From Dummit and Foote (emphasis mine):
Let $G$ be a transitive permutation group on the finite set $A$. A block is a nonempty subset $B$ of $A$ s.t. $\forall \sigma\in G:$ either $\sigma(B)\cap B = B$ or $\sigma(B)\cap B = \emptyset$.
However from wikipedia I can infer no constraint on the cardinality of $A$.
This question stems from the following proof attempt:
Prove that a doubly transitive group is primitive.
Let $B$ be a block in $A$. Consider $a\in B$, and take $b\in B-\{a\}$, $c\not\in B$. Then by double transitivity there is $\sigma\in G_a$ s.t. $c=\sigma b$. Now if $A$, and thus also $B$, is finite, we can conclude that $\sigma(B)\cap B$ cannot equal $B$ by a pigeon-hole style argument. Hence $\sigma(B)\cap B=\emptyset$.
Since $\sigma a= a$, we must have $\sigma(B)\cap B = B$.

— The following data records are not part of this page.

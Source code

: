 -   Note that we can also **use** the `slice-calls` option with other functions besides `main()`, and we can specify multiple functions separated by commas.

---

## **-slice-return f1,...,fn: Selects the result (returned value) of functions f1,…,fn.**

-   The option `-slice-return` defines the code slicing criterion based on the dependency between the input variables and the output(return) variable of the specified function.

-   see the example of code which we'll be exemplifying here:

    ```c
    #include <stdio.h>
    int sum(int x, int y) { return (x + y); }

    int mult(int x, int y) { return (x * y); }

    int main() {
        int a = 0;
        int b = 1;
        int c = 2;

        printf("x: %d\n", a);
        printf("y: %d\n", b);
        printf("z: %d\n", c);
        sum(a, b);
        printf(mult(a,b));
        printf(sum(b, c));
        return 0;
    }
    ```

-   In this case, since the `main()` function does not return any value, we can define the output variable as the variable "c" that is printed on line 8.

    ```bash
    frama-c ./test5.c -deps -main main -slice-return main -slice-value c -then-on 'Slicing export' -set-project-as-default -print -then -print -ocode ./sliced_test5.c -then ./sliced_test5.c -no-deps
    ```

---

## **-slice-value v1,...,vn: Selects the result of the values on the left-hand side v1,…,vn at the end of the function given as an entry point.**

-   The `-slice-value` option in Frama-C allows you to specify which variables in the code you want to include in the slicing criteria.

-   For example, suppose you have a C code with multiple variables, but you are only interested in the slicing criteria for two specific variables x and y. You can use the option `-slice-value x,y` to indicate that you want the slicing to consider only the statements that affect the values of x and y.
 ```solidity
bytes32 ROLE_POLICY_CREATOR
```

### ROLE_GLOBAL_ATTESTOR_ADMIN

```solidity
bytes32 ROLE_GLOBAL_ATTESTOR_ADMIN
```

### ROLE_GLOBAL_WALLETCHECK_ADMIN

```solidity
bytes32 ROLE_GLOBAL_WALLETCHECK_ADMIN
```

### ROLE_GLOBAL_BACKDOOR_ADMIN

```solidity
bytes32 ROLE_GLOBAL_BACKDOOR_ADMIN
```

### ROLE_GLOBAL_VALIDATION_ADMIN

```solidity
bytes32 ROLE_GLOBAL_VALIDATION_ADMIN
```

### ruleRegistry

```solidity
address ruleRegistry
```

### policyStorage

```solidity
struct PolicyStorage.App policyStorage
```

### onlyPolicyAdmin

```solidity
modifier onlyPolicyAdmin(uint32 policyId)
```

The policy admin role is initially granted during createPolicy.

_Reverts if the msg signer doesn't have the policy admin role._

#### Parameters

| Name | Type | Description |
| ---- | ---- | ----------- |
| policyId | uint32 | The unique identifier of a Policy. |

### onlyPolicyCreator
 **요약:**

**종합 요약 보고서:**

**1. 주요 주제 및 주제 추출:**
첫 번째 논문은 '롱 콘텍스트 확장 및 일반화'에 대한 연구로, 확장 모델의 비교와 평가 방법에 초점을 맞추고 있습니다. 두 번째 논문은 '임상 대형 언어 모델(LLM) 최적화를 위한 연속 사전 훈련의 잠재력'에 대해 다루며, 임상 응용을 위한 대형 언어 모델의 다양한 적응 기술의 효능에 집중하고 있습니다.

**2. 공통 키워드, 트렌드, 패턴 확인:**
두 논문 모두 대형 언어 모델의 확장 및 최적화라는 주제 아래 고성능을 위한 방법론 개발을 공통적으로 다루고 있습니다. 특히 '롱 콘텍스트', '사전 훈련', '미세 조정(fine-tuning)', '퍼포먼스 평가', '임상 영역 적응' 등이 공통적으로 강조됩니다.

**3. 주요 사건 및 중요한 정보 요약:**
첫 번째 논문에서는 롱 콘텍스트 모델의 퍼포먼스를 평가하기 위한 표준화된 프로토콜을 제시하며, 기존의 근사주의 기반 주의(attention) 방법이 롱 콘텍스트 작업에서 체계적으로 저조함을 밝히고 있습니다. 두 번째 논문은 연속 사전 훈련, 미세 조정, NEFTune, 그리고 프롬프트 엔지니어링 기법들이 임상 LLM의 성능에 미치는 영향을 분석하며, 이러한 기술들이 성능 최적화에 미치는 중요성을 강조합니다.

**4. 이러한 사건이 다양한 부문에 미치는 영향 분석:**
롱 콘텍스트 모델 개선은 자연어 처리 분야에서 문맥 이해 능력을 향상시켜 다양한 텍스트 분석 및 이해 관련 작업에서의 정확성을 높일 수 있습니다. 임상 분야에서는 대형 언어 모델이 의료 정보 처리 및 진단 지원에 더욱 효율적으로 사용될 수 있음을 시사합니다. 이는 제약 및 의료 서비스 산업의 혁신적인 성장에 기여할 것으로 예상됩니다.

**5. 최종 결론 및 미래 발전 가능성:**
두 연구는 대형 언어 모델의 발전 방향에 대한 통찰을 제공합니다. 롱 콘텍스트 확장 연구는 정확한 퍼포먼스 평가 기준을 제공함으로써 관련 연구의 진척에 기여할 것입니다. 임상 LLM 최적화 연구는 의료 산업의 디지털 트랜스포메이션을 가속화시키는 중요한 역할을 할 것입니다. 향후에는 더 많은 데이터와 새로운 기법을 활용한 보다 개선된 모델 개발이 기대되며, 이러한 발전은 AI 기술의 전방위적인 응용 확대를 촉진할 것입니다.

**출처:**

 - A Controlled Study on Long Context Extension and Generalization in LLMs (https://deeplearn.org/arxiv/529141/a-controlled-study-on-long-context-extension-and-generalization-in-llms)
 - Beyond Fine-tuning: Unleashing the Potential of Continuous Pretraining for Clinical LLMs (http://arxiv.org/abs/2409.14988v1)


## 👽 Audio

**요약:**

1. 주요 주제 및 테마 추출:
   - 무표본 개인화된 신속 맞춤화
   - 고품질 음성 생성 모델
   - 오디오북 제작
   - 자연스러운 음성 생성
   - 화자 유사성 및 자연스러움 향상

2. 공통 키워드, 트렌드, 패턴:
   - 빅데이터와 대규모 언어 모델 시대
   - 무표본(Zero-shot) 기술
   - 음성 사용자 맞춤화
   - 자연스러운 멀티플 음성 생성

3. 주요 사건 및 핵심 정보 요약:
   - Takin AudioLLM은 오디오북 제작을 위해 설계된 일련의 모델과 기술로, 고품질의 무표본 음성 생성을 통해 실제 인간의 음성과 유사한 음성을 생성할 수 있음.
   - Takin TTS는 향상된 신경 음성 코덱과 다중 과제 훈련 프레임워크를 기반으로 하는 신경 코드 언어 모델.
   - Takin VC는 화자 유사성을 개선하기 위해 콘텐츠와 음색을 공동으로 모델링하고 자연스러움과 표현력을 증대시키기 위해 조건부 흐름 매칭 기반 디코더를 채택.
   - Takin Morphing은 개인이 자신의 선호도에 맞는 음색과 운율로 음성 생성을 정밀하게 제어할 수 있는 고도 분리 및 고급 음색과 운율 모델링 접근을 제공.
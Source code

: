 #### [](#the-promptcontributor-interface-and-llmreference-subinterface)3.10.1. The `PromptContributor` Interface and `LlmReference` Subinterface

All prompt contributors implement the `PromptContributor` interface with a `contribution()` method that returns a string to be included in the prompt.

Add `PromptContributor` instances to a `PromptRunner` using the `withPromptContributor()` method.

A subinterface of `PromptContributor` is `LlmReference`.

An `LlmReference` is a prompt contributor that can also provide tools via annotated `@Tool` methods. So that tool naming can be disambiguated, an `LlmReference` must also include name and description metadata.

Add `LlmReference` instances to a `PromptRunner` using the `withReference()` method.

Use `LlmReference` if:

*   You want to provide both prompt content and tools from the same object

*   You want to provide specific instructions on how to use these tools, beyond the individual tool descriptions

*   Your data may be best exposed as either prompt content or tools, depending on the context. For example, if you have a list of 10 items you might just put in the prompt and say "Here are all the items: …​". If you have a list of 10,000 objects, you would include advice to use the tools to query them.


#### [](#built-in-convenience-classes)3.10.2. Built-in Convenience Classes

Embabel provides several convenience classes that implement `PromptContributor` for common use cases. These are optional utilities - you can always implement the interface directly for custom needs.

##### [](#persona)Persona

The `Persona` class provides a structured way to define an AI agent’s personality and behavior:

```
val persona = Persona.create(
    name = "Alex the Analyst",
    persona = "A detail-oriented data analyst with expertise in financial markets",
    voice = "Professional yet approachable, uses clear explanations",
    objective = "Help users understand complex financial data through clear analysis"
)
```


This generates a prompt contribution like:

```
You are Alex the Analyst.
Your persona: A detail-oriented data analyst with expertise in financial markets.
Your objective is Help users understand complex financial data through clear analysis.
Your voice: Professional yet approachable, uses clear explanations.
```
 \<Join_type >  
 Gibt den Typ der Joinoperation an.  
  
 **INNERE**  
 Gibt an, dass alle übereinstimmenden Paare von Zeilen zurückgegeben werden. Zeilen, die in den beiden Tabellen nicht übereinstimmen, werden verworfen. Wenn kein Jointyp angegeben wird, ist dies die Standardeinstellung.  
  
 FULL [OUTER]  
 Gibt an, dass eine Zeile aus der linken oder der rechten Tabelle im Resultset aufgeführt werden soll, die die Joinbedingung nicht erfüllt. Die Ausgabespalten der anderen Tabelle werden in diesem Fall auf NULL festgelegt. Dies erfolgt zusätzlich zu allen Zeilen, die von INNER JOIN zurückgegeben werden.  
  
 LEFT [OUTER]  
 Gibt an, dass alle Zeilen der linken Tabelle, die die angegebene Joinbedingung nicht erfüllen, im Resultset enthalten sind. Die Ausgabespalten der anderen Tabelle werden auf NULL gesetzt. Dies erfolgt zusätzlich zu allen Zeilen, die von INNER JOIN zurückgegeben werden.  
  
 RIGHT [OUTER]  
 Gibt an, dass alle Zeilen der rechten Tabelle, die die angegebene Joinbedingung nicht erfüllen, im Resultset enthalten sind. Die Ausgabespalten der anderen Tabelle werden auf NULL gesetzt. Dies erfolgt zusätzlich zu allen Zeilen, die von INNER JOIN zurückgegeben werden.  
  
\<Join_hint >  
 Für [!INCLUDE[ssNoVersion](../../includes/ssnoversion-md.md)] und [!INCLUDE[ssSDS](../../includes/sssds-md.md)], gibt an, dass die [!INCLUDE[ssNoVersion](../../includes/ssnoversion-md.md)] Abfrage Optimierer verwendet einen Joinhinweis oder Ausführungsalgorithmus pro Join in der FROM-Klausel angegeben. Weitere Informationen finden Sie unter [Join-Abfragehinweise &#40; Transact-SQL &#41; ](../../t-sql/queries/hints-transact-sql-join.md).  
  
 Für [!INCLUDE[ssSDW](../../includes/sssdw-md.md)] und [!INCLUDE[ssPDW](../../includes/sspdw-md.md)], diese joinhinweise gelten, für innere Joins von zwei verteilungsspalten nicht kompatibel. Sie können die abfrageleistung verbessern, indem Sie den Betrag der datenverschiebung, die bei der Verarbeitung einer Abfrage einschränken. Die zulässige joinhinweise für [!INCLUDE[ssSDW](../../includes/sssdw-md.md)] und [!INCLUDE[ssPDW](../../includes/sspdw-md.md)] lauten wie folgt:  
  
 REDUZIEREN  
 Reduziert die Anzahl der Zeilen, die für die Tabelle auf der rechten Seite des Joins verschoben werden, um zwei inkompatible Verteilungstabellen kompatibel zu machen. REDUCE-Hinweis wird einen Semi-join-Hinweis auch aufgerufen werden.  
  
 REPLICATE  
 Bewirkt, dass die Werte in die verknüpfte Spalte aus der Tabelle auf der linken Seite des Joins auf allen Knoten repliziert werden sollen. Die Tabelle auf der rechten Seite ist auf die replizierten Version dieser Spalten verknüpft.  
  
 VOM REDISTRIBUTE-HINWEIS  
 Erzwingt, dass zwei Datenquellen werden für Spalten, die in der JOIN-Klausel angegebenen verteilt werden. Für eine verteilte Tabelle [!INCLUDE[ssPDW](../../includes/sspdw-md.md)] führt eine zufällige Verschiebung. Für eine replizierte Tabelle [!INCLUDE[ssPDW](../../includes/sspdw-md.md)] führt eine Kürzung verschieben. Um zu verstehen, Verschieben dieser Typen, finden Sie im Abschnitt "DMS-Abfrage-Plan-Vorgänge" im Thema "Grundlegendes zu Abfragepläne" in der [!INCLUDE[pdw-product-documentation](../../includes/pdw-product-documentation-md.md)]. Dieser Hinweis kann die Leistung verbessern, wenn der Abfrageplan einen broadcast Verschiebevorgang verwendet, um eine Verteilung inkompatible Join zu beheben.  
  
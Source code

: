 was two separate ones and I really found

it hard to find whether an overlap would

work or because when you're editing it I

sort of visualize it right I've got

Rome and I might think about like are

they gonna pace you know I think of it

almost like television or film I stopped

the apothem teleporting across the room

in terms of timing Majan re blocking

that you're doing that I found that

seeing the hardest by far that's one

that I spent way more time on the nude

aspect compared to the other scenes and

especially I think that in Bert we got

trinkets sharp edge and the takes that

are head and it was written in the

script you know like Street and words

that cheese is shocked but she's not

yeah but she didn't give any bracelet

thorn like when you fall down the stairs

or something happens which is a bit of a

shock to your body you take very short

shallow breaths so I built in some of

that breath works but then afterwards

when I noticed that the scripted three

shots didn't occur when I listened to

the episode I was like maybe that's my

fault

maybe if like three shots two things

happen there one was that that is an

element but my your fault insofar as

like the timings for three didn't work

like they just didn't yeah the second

This would now be a contradiction, so either we cannot choose $b\in B-\{a\}$ or we cannot choose $c\not\in B$, thus either $B=\{a\}$ or $B=A.\blacksquare$
The problem with the proof is indicated by the italic text, and this problem inspired my question about the definition of a block. I know of another proof that does work (I believe regardless of the cardinalities) but I'm still curious about the definition of a block.
I'm also curious if my proof is salvageable even if $B$ is infinite, since in that case I don't see how we can proof $\sigma(B)\cap B$ cannot equal $B$.